● To do
Return every entry exactly, except for any pictures.

::::

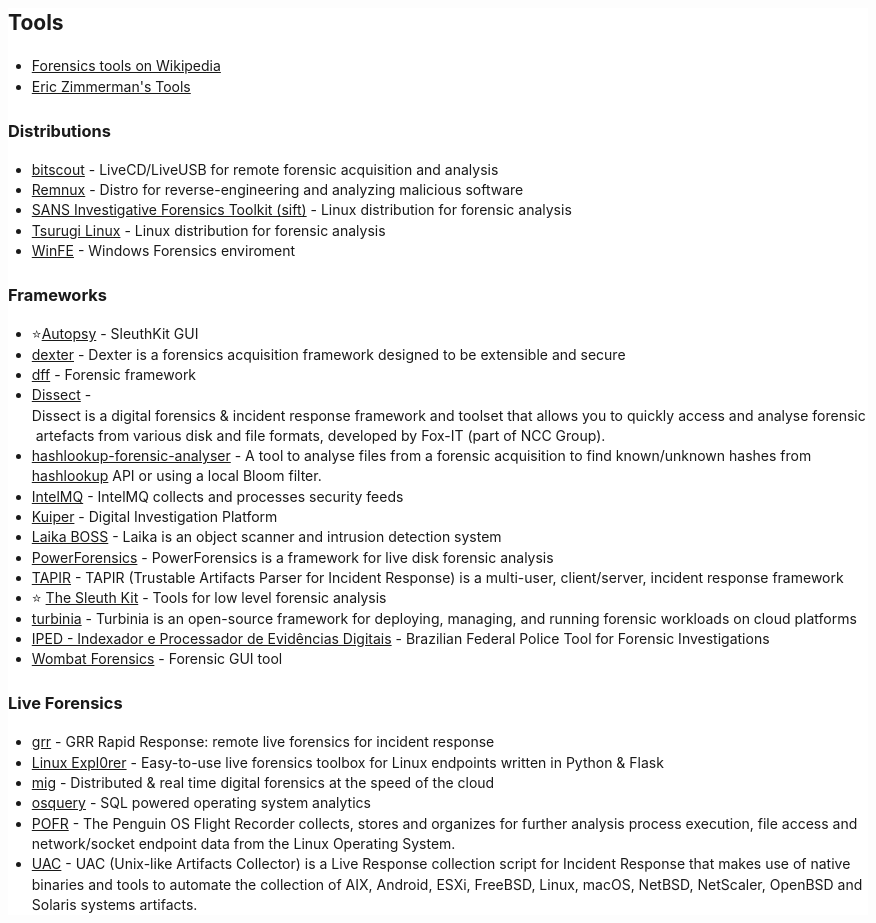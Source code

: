 ## Tools

- [Forensics tools on Wikipedia](https://en.wikipedia.org/wiki/List_of_digital_forensics_tools)
- [Eric Zimmerman's Tools](https://ericzimmerman.github.io/#!index.md)

### Distributions

- [bitscout](https://github.com/vitaly-kamluk/bitscout) - LiveCD/LiveUSB for remote forensic acquisition and analysis
- [Remnux](https://remnux.org/) - Distro for reverse-engineering and analyzing malicious software
- [SANS Investigative Forensics Toolkit (sift)](https://github.com/teamdfir/sift) - Linux distribution for forensic analysis
- [Tsurugi Linux](https://tsurugi-linux.org/) - Linux distribution for forensic analysis
- [WinFE](https://www.winfe.net/home) - Windows Forensics enviroment

### Frameworks

- :star:[Autopsy](http://www.sleuthkit.org/autopsy/) - SleuthKit GUI
- [dexter](https://github.com/coinbase/dexter) - Dexter is a forensics acquisition framework designed to be extensible and secure
- [dff](https://github.com/arxsys/dff) - Forensic framework
- [Dissect](https://github.com/fox-it/dissect) - Dissect is a digital forensics & incident response framework and toolset that allows you to quickly access and analyse forensic artefacts from various disk and file formats, developed by Fox-IT (part of NCC Group).
- [hashlookup-forensic-analyser](https://github.com/hashlookup/hashlookup-forensic-analyser) - A tool to analyse files from a forensic acquisition to find known/unknown hashes from [hashlookup](https://www.circl.lu/services/hashlookup/) API or using a local Bloom filter.
- [IntelMQ](https://github.com/certtools/intelmq) - IntelMQ collects and processes security feeds
- [Kuiper](https://github.com/DFIRKuiper/Kuiper) - Digital Investigation Platform
- [Laika BOSS](https://github.com/lmco/laikaboss) - Laika is an object scanner and intrusion detection system
- [PowerForensics](https://github.com/Invoke-IR/PowerForensics) - PowerForensics is a framework for live disk forensic analysis
- [TAPIR](https://github.com/tap-ir/tapir) - TAPIR (Trustable Artifacts Parser for Incident Response) is a multi-user, client/server, incident response framework
- :star: [The Sleuth Kit](https://github.com/sleuthkit/sleuthkit) - Tools for low level forensic analysis
- [turbinia](https://github.com/google/turbinia) - Turbinia is an open-source framework for deploying, managing, and running forensic workloads on cloud platforms
- [IPED - Indexador e Processador de Evidências Digitais](https://github.com/sepinf-inc/IPED) - Brazilian Federal Police Tool for Forensic Investigations
- [Wombat Forensics](https://github.com/pjrinaldi/wombatforensics) - Forensic GUI tool

### Live Forensics

- [grr](https://github.com/google/grr) - GRR Rapid Response: remote live forensics for incident response
- [Linux Expl0rer](https://github.com/intezer/linux-explorer) - Easy-to-use live forensics toolbox for Linux endpoints written in Python & Flask
- [mig](https://github.com/mozilla/mig) - Distributed & real time digital forensics at the speed of the cloud
- [osquery](https://github.com/osquery/osquery) - SQL powered operating system analytics
- [POFR](https://github.com/gmagklaras/pofr) - The Penguin OS Flight Recorder collects, stores and organizes for further analysis process execution, file access and network/socket endpoint data from the Linux Operating System.
- [UAC](https://github.com/tclahr/uac) - UAC (Unix-like Artifacts Collector) is a Live Response collection script for Incident Response that makes use of native binaries and tools to automate the collection of AIX, Android, ESXi, FreeBSD, Linux, macOS, NetBSD, NetScaler, OpenBSD and Solaris systems artifacts.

::::

● Answer area
Source code

: ## Tools

- [Forensics tools on Wikipedia](https://en.wikipedia.org/wiki/List_of_digital_forensics_tools)
- [Eric Zimmerman's Tools](https://ericzimmerman.github.io/#!index.md)

### Distributions

- [bitscout](https://github.com/vitaly-kamluk/bitscout) - LiveCD/LiveUSB for remote forensic acquisition and analysis
- [Remnux](https://remnux.org/) - Distro for reverse-engineering and analyzing malicious software
- [SANS Investigative Forensics Toolkit (sift)](https://github.com/teamdfir/sift) - Linux distribution for forensic analysis
- [Tsurugi Linux](https://tsurugi-linux.org/) - Linux distribution for forensic analysis
- [WinFE](https://www.winfe.net/home) - Windows Forensics enviroment

### Frameworks

- :star:[Autopsy](http://www.sleuthkit.org/autopsy/) - SleuthKit GUI
- [dexter](https://github.com/coinbase/dexter) - Dexter is a forensics acquisition framework designed to be extensible and secure
- [dff](https://github.com/arxsys/dff) - Forensic framework
- [Dissect](https://github.com/fox-it/dissect) - Dissect is a digital forensics & incident response framework and toolset that allows you to quickly access and analyse forensic artefacts from various disk and file formats, developed by Fox-IT (part of NCC Group).
- [hashlookup-forensic-analyser](https://github.com/hashlookup/hashlookup-forensic-analyser) - A tool to analyse files from a forensic acquisition to find known/unknown hashes from [hashlookup](https://www.circl.lu/services/hashlookup/) API or using a local Bloom filter.
- [IntelMQ](https://github.com/certtools/intelmq) - IntelMQ collects and processes security feeds
- [Kuiper](https://github.com/DFIRKuiper/Kuiper) - Digital Investigation Platform
- [Laika BOSS](https://github.com/lmco/laikaboss) - Laika is an object scanner and intrusion detection system
- [PowerForensics](https://github.com/Invoke-IR/PowerForensics) - PowerForensics is a framework for live disk forensic analysis
- [TAPIR](https://github.com/tap-ir/tapir) - TAPIR (Trustable Artifacts Parser for Incident Response) is a multi-user, client/server, incident response framework
- :star: [The Sleuth Kit](https://github.com/sleuthkit/sleuthkit) - Tools for low level forensic analysis
- [turbinia](https://github.com/google/turbinia) - Turbinia is an open-source framework for deploying, managing, and running forensic workloads on cloud platforms
- [IPED - Indexador e Processador de Evidências Digitais](https://github.com/sepinf-inc/IPED) - Brazilian Federal Police Tool for Forensic Investigations
- [Wombat Forensics](https://github.com/pjrinaldi/wombatforensics) - Forensic GUI tool

### Live Forensics

- [grr](https://github.com/google/grr) - GRR Rapid Response: remote live forensics for incident response
- [Linux Expl0rer](https://github.com/intezer/linux-explorer) - Easy-to-use live forensics toolbox for Linux endpoints written in Python & Flask
- [mig](https://github.com/mozilla/mig) - Distributed & real time digital forensics at the speed of the cloud
- [osquery](https://github.com/osquery/osquery) - SQL powered operating system analytics
- [POFR](https://github.com/gmagklaras/pofr) - The Penguin OS Flight Recorder collects, stores and organizes for further analysis process execution, file access and network/socket endpoint data from the Linux Operating System.
- [UAC](https://github.com/tclahr/uac) - UAC (Unix-like Artifacts Collector) is a Live Response collection script for Incident Response that makes use of native binaries and tools to automate the collection of AIX, Android, ESXi, FreeBSD, Linux, macOS, NetBSD, NetScaler, OpenBSD and Solaris systems artifacts.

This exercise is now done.